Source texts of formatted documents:
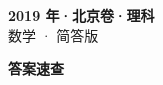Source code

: \documentclass[zihao=-4, a4paper]{ctexart}
\begin{document}
\begin{center}
  {\Large\bfseries 2019 年·北京卷·理科}\\[4pt]
  {\large 数学 · 简答版}
\end{center}
\medskip
{}

\clearpage
{}
\begin{center}{\Large\bfseries 答案速查}\end{center}
\medskip

\end{document}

_AIM OF THE EXERCISE_:
Transcribe all of the entries word for word, but skip any pictures they contain.

_SOLUTION TO THIS EXERCISE_:
Source code

: \documentclass[zihao=-4, a4paper]{ctexart}
\begin{document}
\begin{center}
  {\Large\bfseries 2019 年·北京卷·理科}\\[4pt]
  {\large 数学 · 简答版}
\end{center}
\medskip
{}

\clearpage
{}
\begin{center}{\Large\bfseries 答案速查}\end{center}
\medskip

\end{document}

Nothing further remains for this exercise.